Bertia 17 Years Old (3)
Translated by LynneSuzuran & Senhiro
“I wonder if it’s better for me to get out of here earlier even if I have to do it forcibly, more or less? No, but, I also want to avoid the possibility that this sensation could influence my real self’s consciousness if I were to act thoughtlessly…”
Staring at my arms gradually turning into a doll’s, I pondered.
The light spirit should only be capable of fabricating a dream like this to confuse me.
Since I know that much, as long as I can securely keep a hold on my sense of self, it shouldn’t be able to that great an effect on me.
That’s why, the best choice in this situation really is to [wait for the light spirit to perish on its own], so I think.
But… it is so unpleasant, after all.
The moment I frowned at the scene in front of me, a gust of wind suddenly blew towards me.
When I slowly opened my eyes which I had closed in the spur of the moment, the scene before me had changed once more.

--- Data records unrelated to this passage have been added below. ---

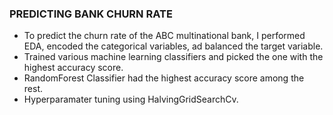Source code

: ### PREDICTING BANK CHURN RATE

- To predict the churn rate of the ABC multinational bank, I performed EDA, encoded the categorical variables, ad balanced the target variable.
- Trained various machine learning classifiers and picked the one with the highest accuracy score.
- RandomForest Classifier had the highest accuracy score among the rest.
- Hyperparamater tuning using HalvingGridSearchCv.
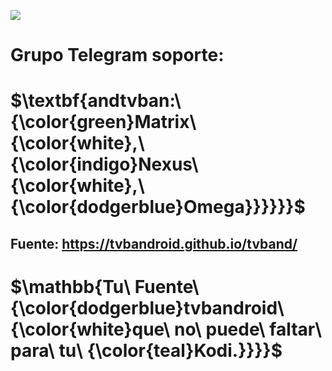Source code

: [<img src="https://img.shields.io/badge/tvbandroid-navy">](https://github.com/tvbandroid/repositorio.tvbandroid)

# Grupo Telegram soporte: 
# $\textbf{andtvban:\ {\color{green}Matrix\ {\color{white},\ {\color{indigo}Nexus\ {\color{white},\ {\color{dodgerblue}Omega}}}}}}$

## Fuente: https://tvbandroid.github.io/tvband/
 
# $\mathbb{Tu\ Fuente\ {\color{dodgerblue}tvbandroid\ {\color{white}que\ no\ puede\ faltar\ para\ tu\ {\color{teal}Kodi.}}}}$
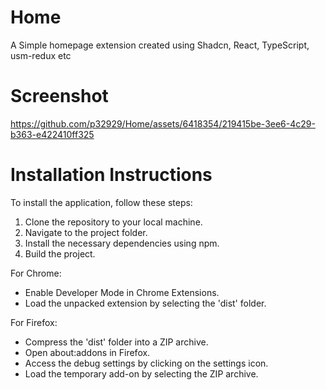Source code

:# Home
A Simple homepage extension created using Shadcn, React, TypeScript, usm-redux etc

# Screenshot

https://github.com/p32929/Home/assets/6418354/219415be-3ee6-4c29-b363-e422410ff325

# Installation Instructions
To install the application, follow these steps:
1. Clone the repository to your local machine.
2. Navigate to the project folder.
3. Install the necessary dependencies using npm.
4. Build the project.

For Chrome:

- Enable Developer Mode in Chrome Extensions.
- Load the unpacked extension by selecting the 'dist' folder.

For Firefox:

- Compress the 'dist' folder into a ZIP archive.
- Open about:addons in Firefox.
- Access the debug settings by clicking on the settings icon.
- Load the temporary add-on by selecting the ZIP archive.
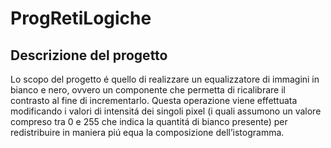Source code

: # ProgRetiLogiche

## Descrizione del progetto

Lo scopo del progetto é quello di realizzare un equalizzatore di immagini in bianco e nero, ovvero un
componente che permetta di ricalibrare il contrasto al fine di incrementarlo.
Questa operazione viene effettuata modificando i valori di intensitá dei singoli pixel (i quali assumono
un valore compreso tra 0 e 255 che indica la quantitá di bianco presente) per redistribuire in
maniera piú equa la composizione dell’istogramma.
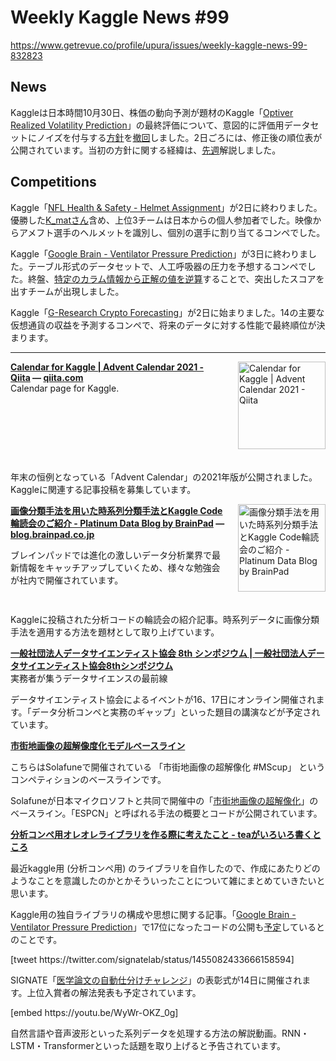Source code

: # Weekly Kaggle News #99
https://www.getrevue.co/profile/upura/issues/weekly-kaggle-news-99-832823
<h3><h2>News</h2><p>Kaggleは日本時間10月30日、株価の動向予測が題材のKaggle「<a href="https://www.kaggle.com/c/optiver-realized-volatility-prediction?utm_campaign=Weekly%20Kaggle%20News&amp;utm_medium=email&amp;utm_source=Revue%20newsletter" target="_blank">Optiver Realized Volatility Prediction</a>」の最終評価について、意図的に評価用データセットにノイズを付与する<a href="https://www.kaggle.com/c/optiver-realized-volatility-prediction/discussion/282791" target="_blank">方針</a>を<a href="https://www.kaggle.com/c/optiver-realized-volatility-prediction/discussion/284121" target="_blank">撤回</a>しました。2日ごろには、修正後の順位表が公開されています。当初の方針に関する経緯は、<a href="https://www.getrevue.co/profile/upura/issues/weekly-kaggle-news-98-822196" target="_blank">先週</a>解説しました。</p><h2>Competitions</h2><p>Kaggle「<a href="https://www.kaggle.com/c/nfl-health-and-safety-helmet-assignment/" target="_blank">NFL Health &amp; Safety - Helmet Assignment</a>」が2日に終わりました。優勝した<a href="https://www.kaggle.com/kmat2019" target="_blank">K_matさん</a>含め、上位3チームは日本からの個人参加者でした。映像からアメフト選手のヘルメットを識別し、個別の選手に割り当てるコンペでした。</p><p>Kaggle「<a href="https://www.kaggle.com/c/ventilator-pressure-prediction" target="_blank">Google Brain - Ventilator Pressure Prediction</a>」が3日に終わりました。テーブル形式のデータセットで、人工呼吸器の圧力を予想するコンペでした。終盤、<a href="https://www.kaggle.com/c/ventilator-pressure-prediction/discussion/285283" target="_blank">特定のカラム情報から正解の値を逆算</a>することで、突出したスコアを出すチームが出現しました。</p><p>Kaggle「<a href="https://www.kaggle.com/c/g-research-crypto-forecasting" target="_blank">G-Research Crypto Forecasting</a>」が2日に始まりました。14の主要な仮想通貨の収益を予測するコンペで、将来のデータに対する性能で最終順位が決まります。</p></h3>
<hr>
<p>
<img width="140" height="140" alt="Calendar for Kaggle | Advent Calendar 2021 - Qiita" style="float: right; margin-left: 20px; margin-bottom: 20px;" src="https://s3.amazonaws.com/revue/items/images/012/080/645/thumb/ogp-advent_calendar_2021-d4c98ac37fde1dc3bfc356f4ea2edd84.jpg?1635741022" />
<strong style='display: block;'><a href="https://qiita.com/advent-calendar/2021/kaggle?utm_campaign=Weekly%20Kaggle%20News&amp;utm_medium=email&amp;utm_source=Revue%20newsletter">Calendar for Kaggle | Advent Calendar 2021 - Qiita</a> &mdash; <a href="https://qiita.com/advent-calendar/2021/kaggle">qiita.com</a></strong>
Calendar page for Kaggle.
</p>
<div style='clear: both;'></div>
<p><p>年末の恒例となっている「Advent Calendar」の2021年版が公開されました。Kaggleに関連する記事投稿を募集しています。</p></p>
<p>
<img width="140" height="140" alt="画像分類手法を用いた時系列分類手法とKaggle Code輪読会のご紹介 - Platinum Data Blog by BrainPad" style="float: right; margin-left: 20px; margin-bottom: 20px;" src="https://s3.amazonaws.com/revue/items/images/012/101/636/thumb/20211102102553.jpg?1635842928" />
<strong style='display: block;'><a href="https://blog.brainpad.co.jp/entry/2021/11/02/113000?utm_campaign=Weekly%20Kaggle%20News&amp;utm_medium=email&amp;utm_source=Revue%20newsletter">画像分類手法を用いた時系列分類手法とKaggle Code輪読会のご紹介 - Platinum Data Blog by BrainPad</a> &mdash; <a href="https://blog.brainpad.co.jp/entry/2021/11/02/113000">blog.brainpad.co.jp</a></strong>
<p>ブレインパッドでは進化の激しいデータ分析業界で最新情報をキャッチアップしていくため、様々な勉強会が社内で開催されています。</p>
</p>
<div style='clear: both;'></div>
<p><p>Kaggleに投稿された分析コードの輪読会の紹介記事。時系列データに画像分類手法を適用する方法を題材として取り上げています。</p></p>
<p>
<strong style='display: block;'><a href="https://www.datascientist.or.jp/symp/2021/?utm_campaign=Weekly%20Kaggle%20News&amp;utm_medium=email&amp;utm_source=Revue%20newsletter">一般社団法人データサイエンティスト協会 8th シンポジウム | 一般社団法人データサイエンティスト協会8thシンポジウム</a></strong>
実務者が集うデータサイエンスの最前線
</p>
<p><p>データサイエンティスト協会によるイベントが16、17日にオンライン開催されます。「データ分析コンペと実務のギャップ」といった題目の講演などが予定されています。</p></p>
<p>
<strong style='display: block;'><a href="https://zenn.dev/ren_uechi/articles/ab9eea97ec42e5?utm_campaign=Weekly%20Kaggle%20News&amp;utm_medium=email&amp;utm_source=Revue%20newsletter">市街地画像の超解像度化モデルベースライン</a></strong>
<p>こちらはSolafuneで開催されている 「市街地画像の超解像化 #MScup」 というコンペティションのベースラインです。</p>
</p>
<p><p>Solafuneが日本マイクロソフトと共同で開催中の「<a href="https://solafune.com/competitions/3c7a473f-61f4-472f-a812-92eb07cc4541" target="_blank">市街地画像の超解像化</a>」のベースライン。「ESPCN」と呼ばれる手法の概要とコードが公開されています。</p></p>
<p>
<strong style='display: block;'><a href="https://teadev.netlify.app/posts/2021-10-20/?utm_campaign=Weekly%20Kaggle%20News&amp;utm_medium=email&amp;utm_source=Revue%20newsletter">分析コンペ用オレオレライブラリを作る際に考えたこと - teaがいろいろ書くところ</a></strong>
<p>最近kaggle用 (分析コンペ用) のライブラリを自作したので、作成にあたりどのようなことを意識したのかとかそういったことについて雑にまとめていきたいと思います。</p>
</p>
<p><p>Kaggle用の独自ライブラリの構成や思想に関する記事。「<a href="https://www.kaggle.com/c/ventilator-pressure-prediction" target="_blank">Google Brain - Ventilator Pressure Prediction</a>」で17位になったコードの公開も<a href="https://twitter.com/tea_enanan/status/1456100719870631939?s=20" target="_blank">予定</a>しているとのことです。</p></p>
[tweet https://twitter.com/signatelab/status/1455082433666158594]
<p><p>SIGNATE「<a href="https://signate.jp/competitions/471" target="_blank">医学論文の自動仕分けチャレンジ</a>」の表彰式が14日に開催されます。上位入賞者の解法発表も予定されています。</p></p>
[embed https://youtu.be/WyWr-OKZ_0g]
<p><p>自然言語や音声波形といった系列データを処理する方法の解説動画。RNN・LSTM・Transformerといった話題を取り上げると予告されています。</p></p>
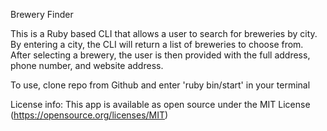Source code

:Brewery Finder

This is a Ruby based CLI that allows a user to search for breweries by city.  By entering a city, the CLI will return a list of breweries to choose from.  After selecting a brewery, the user is then provided with the full address, phone number, and website address.  

To use, clone repo from Github and enter 'ruby bin/start' in your terminal

License info:
This app is available as open source under the MIT License (https://opensource.org/licenses/MIT)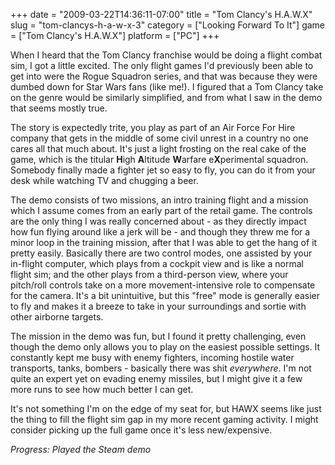 +++
date = "2009-03-22T14:36:11-07:00"
title = "Tom Clancy's H.A.W.X"
slug = "tom-clancys-h-a-w-x-3"
category = ["Looking Forward To It"]
game = ["Tom Clancy's H.A.W.X"]
platform = ["PC"]
+++

When I heard that the Tom Clancy franchise would be doing a flight combat sim, I got a little excited.  The only flight games I'd previously been able to get into were the Rogue Squadron series, and that was because they were dumbed down for Star Wars fans (like me!).  I figured that a Tom Clancy take on the genre would be similarly simplified, and from what I saw in the demo that seems mostly true.

The story is expectedly trite, you play as part of an Air Force For Hire company that gets in the middle of some civil unrest in a country no one cares all that much about.  It's just a light frosting on the real cake of the game, which is the titular <b>H</b>igh <b>A</b>ltitude <b>W</b>arfare e<b>X</b>perimental squadron.  Somebody finally made a fighter jet so easy to fly, you can do it from your desk while watching TV and chugging a beer.

The demo consists of two missions, an intro training flight and a mission which I assume comes from an early part of the retail game.  The controls are the only thing I was really concerned about - as they directly impact how fun flying around like a jerk will be - and though they threw me for a minor loop in the training mission, after that I was able to get the hang of it pretty easily.  Basically there are two control modes, one assisted by your in-flight computer, which plays from a cockpit view and is like a normal flight sim; and the other plays from a third-person view, where your pitch/roll controls take on a more movement-intensive role to compensate for the camera.  It's a bit unintuitive, but this "free" mode is generally easier to fly and makes it a breeze to take in your surroundings and sortie with other airborne targets.

The mission in the demo was fun, but I found it pretty challenging, even though the demo only allows you to play on the easiest possible settings.  It constantly kept me busy with enemy fighters, incoming hostile water transports, tanks, bombers - basically there was shit <i>everywhere</i>.  I'm not quite an expert yet on evading enemy missiles, but I might give it a few more runs to see how much better I can get.

It's not something I'm on the edge of my seat for, but HAWX seems like just the thing to fill the flight sim gap in my more recent gaming activity.  I might consider picking up the full game once it's less new/expensive.

<i>Progress: Played the Steam demo</i>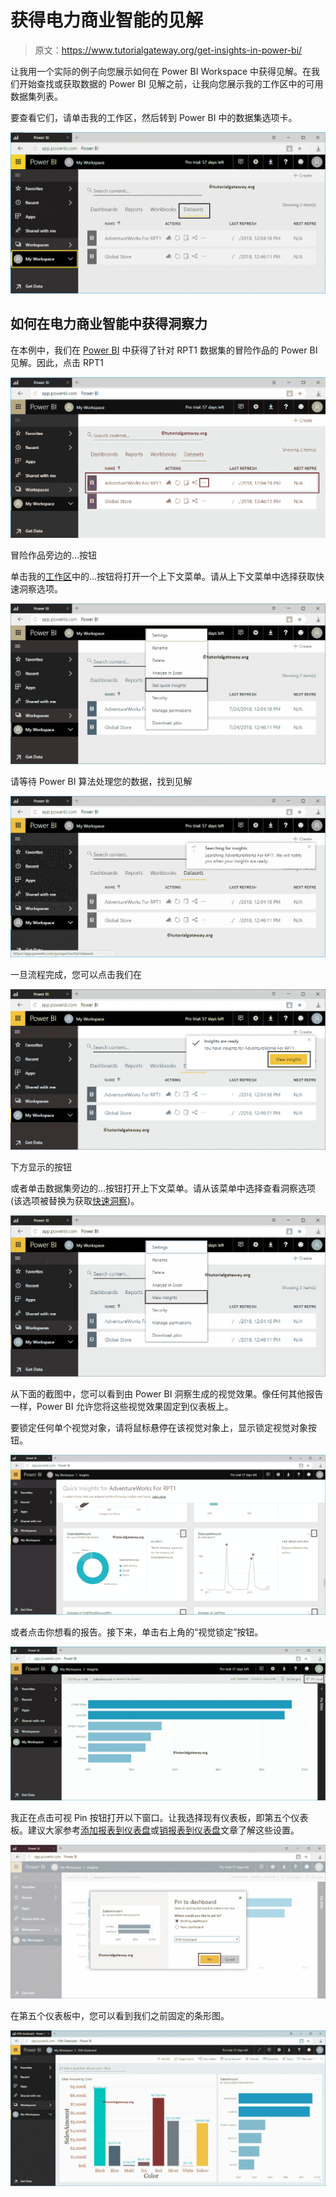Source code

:# 获得电力商业智能的见解

> 原文：<https://www.tutorialgateway.org/get-insights-in-power-bi/>

让我用一个实际的例子向您展示如何在 Power BI Workspace 中获得见解。在我们开始查找或获取数据的 Power BI 见解之前，让我向您展示我的工作区中的可用数据集列表。

要查看它们，请单击我的工作区，然后转到 Power BI 中的数据集选项卡。

![Get insights in Power BI 1](img/85af497a6bf450742d4783e8411c3a44.png)

## 如何在电力商业智能中获得洞察力

在本例中，我们在 [Power BI](https://www.tutorialgateway.org/power-bi-tutorial/) 中获得了针对 RPT1 数据集的冒险作品的 Power BI 见解。因此，点击 RPT1

![Get insights in Power BI 2](img/24aebd48a869fab1d38420f7c6c4916a.png)

冒险作品旁边的…按钮

单击我的[工作区](https://www.tutorialgateway.org/create-power-bi-workspace/)中的…按钮将打开一个上下文菜单。请从上下文菜单中选择获取快速洞察选项。

![Get insights in Power BI 3](img/40f5f9f63ea5a95d47c5ca46a5a0ed51.png)

请等待 Power BI 算法处理您的数据，找到见解

![Get insights in Power BI 4](img/501db862f2f1f469533f9784ea45c533.png)

一旦流程完成，您可以点击我们在

![Get insights in Power BI 5](img/e5a35d12523089fd07a73dfe620f45b6.png)

下方显示的按钮

或者单击数据集旁边的…按钮打开上下文菜单。请从该菜单中选择查看洞察选项(该选项被替换为获取[快速洞察](https://www.tutorialgateway.org/quick-insights-in-power-bi/))。

![Get insights in Power BI 6](img/d227295d2b11dcaf9887fee5fe413a09.png)

从下面的截图中，您可以看到由 Power BI 洞察生成的视觉效果。像任何其他报告一样，Power BI 允许您将这些视觉效果固定到仪表板上。

要锁定任何单个视觉对象，请将鼠标悬停在该视觉对象上，显示锁定视觉对象按钮。

![Get insights in Power BI 7](img/3919a985f6d252e4ec729a9f66180437.png)

或者点击你想看的报告。接下来，单击右上角的“视觉锁定”按钮。

![Get insights in Power BI 8](img/9405f077bdb1c3e95a4103cb973eb18b.png)

我正在点击可视 Pin 按钮打开以下窗口。让我选择现有仪表板，即第五个仪表板。建议大家参考[添加报表到仪表盘](https://www.tutorialgateway.org/add-reports-to-power-bi-dashboard/)或[销报表到仪表盘](https://www.tutorialgateway.org/pin-report-to-power-bi-dashboard/)文章了解这些设置。

![Get insights in Power BI 9](img/63ecc1d6166bcf5bb61e9cf145754271.png)

在第五个仪表板中，您可以看到我们之前固定的条形图。

![Get insights in Power BI 10](img/8435650ca3d71f5cea480badf9ee6652.png)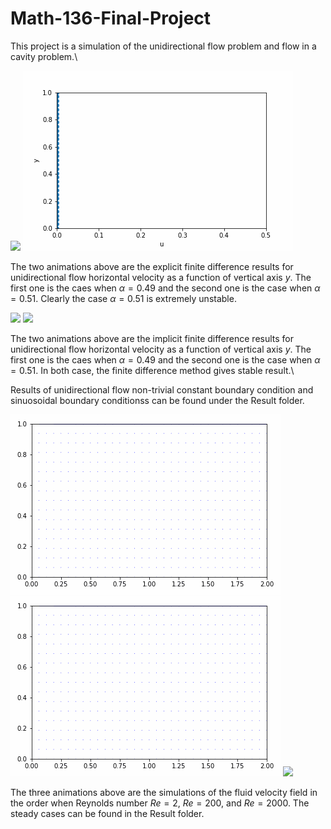 # Math-136-Final-Project
This project is a simulation of the unidirectional flow problem and flow in a cavity problem.\

![](https://github.com/ZT220501/Math-136-Final-Project/blob/main/Result/uniflow_explicit_trivial_boundary.gif) 
![](https://github.com/ZT220501/Math-136-Final-Project/blob/main/Result/uniflow_explicit_trivial_boundary_unstable.gif)

The two animations above are the explicit finite difference results for unidirectional flow horizontal velocity as a function of vertical axis $y$. The first one is the caes when $\alpha=0.49$ and the second one is the case when $\alpha=0.51$. Clearly the case $\alpha=0.51$ is extremely unstable.

![](https://github.com/ZT220501/Math-136-Final-Project/blob/main/Result/uniflow_implicit_trivial_boundary0.49.gif)
![](https://github.com/ZT220501/Math-136-Final-Project/blob/main/Result/uniflow_implicit_trivial_boundary0.51.gif)

The two animations above are the implicit finite difference results for unidirectional flow horizontal velocity as a function of vertical axis $y$. The first one is the caes when $\alpha=0.49$ and the second one is the case when $\alpha=0.51$. In both case, the finite difference method gives stable result.\

Results of unidirectional flow non-trivial constant boundary condition and sinuosoidal boundary conditionss can be found under the Result folder.

![](https://github.com/ZT220501/Math-136-Final-Project/blob/main/Result/Low_Reynold_Simulation_Re2.gif)
![](https://github.com/ZT220501/Math-136-Final-Project/blob/main/Result/Middle_Reynold_Simulation_Re200.gif)
![](https://github.com/ZT220501/Math-136-Final-Project/blob/main/Result/High_Reynold_Simulation_Re2000.gif)

The three animations above are the simulations of the fluid velocity field in the order when Reynolds number $Re=2$, $Re=200$, and $Re=2000$. The steady cases can be found in the Result folder.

In front of Bertia who was crying because her mother just passed away due to an illness, I was wearing a sad look and spoke words of comfort while keeping a certain distance from her.
Next to her, there was the figure of Marquis Noches who was standing there without any expression, his eyes tainted with despair and pent-up anger.
It was the future that was supposed to have happened.
Over there was the future that Bertia and I changed together.
Perhaps because the Bertia in front of me was following the different path from the Bertia that I know, her personality, her speech and conduct, even her appearance—they all didn’t match the ones from my memories.
Looking at her like this, even if I felt that she was [pitiful], my feelings didn’t move any more than that.
However, witnessing the scene that differed hugely from my reality, I fully realized that [the Bertia in front of me and the Bertia I know didn’t overlap each other anymore], and I felt something similar to frustration.
At that moment, more warmth escaped from my chest, and from my hands to my shoulders as well as my feet changed to that of a doll’s.
The scene in front of me changed so rapidly that it didn’t even give me any leeway to worry over [what should I do?].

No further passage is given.